_Problem to work on_
Which lines in the records below mention the word "true"? Copy each one out.

[[ Exercise input open ]]

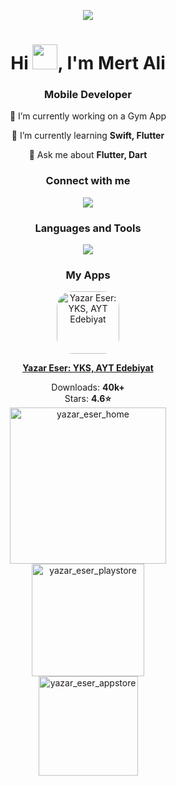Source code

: <p align="center">
  <img src="https://user-images.githubusercontent.com/72457200/205451186-4f6d193d-b687-43cf-9586-d388cb932bb5.gif" />
</p>

<h1 align="center">Hi <img src="https://github.com/mrthnby/mrthnby/assets/72457200/7b632147-6cdc-478d-ac09-9622a9cb73a0" width="40">, I'm Mert Ali</h1>
<h3 align="center">Mobile Developer</h3>

<p align="center">
  🔭 I’m currently working on a Gym App
</p>

<p align="center">
  🌱 I’m currently learning <strong>Swift, Flutter</strong>
</p>

<p align="center">
  💬 Ask me about <strong>Flutter, Dart</strong>
</p>

<h3 align="center">Connect with me</h3>
<p align="center">
  <a href="https://twitter.com/mrthnby">
    <img src="https://skillicons.dev/icons?i=twitter" />
  </a>
</p>

<h3 align="center">Languages and Tools</h3>
<p align="center">
  <a href="https://skillicons.dev">
    <img src="https://skillicons.dev/icons?i=swift,flutter,dart,firebase,bitbucket,figma,gcp,git,github,postman,sqlite,vscode" />
  </a>
</p>

<h3 align="center">My Apps</h3>

<div align="center">
  <a href="#" target="_blank" rel="noreferrer">
    <img src="https://user-images.githubusercontent.com/72457200/218078410-f97307f5-d351-4937-9135-6d6dab4f6da6.png" alt="Yazar Eser: YKS, AYT Edebiyat" width="100" height="100" style="border-radius: 25px;">
  </a>
</div>

<p align="center">
  <a href="#" target="_blank" rel="noreferrer"><strong>Yazar Eser: YKS, AYT Edebiyat</strong></a>
</p>

<div align="center">
  Downloads: <strong>40k+</strong>
  <br>
Stars: <strong>4.6⭐</strong>
</div>

<div align="center">
  <a href="#" target="_blank" rel="noreferrer">
    <img width="250" alt="yazar_eser_home" src="https://github.com/mrthnby/mrthnby/assets/72457200/c78e989e-fcd6-4b0f-a156-39be6a3ead87">
  </a>
</div>

<div align="center">
  <a href="https://play.google.com/store/apps/details?id=com.yazareser.yks_yazar_eser" target="_blank" rel="noreferrer">
    <img width="180" alt="yazar_eser_playstore" src="https://github.com/mrthnby/mrthnby/assets/72457200/0ce8b635-bae5-425c-ab3e-c62e08ae2852">
  </a>
</div>

<div align="center">
  <a href="https://apps.apple.com/tr/app/yazar-eser-yks-ayt-edebiyat/id6479536386?l" target="_blank" rel="noreferrer">
    <img width="159" alt="yazar_eser_appstore" src="https://github.com/mrthnby/mrthnby/assets/72457200/1a48e530-2afb-405e-916f-4edd60c289aa">
  </a>
</div>

<!---

<h3 align="center">My Stats</h3>

<p align="center">
  <img src="http://github-readme-streak-stats.herokuapp.com?user=mrthnby&theme=onedark&hide_border=true&border_radius=4.7" alt="GitHub Streak"/>
</p>

<p align="center">
  <img src="https://github-readme-stats.vercel.app/api?username=mrthnby&show_icons=true&locale=en&theme=onedark&hide_border=true&border_radius=4.7" alt="Stats"/>
</p>

-->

[[ Exercise input closed ]]

_Response below_
  <img src="http://github-readme-streak-stats.herokuapp.com?user=mrthnby&theme=onedark&hide_border=true&border_radius=4.7" alt="GitHub Streak"/>
  <img src="https://github-readme-stats.vercel.app/api?username=mrthnby&show_icons=true&locale=en&theme=onedark&hide_border=true&border_radius=4.7" alt="Stats"/>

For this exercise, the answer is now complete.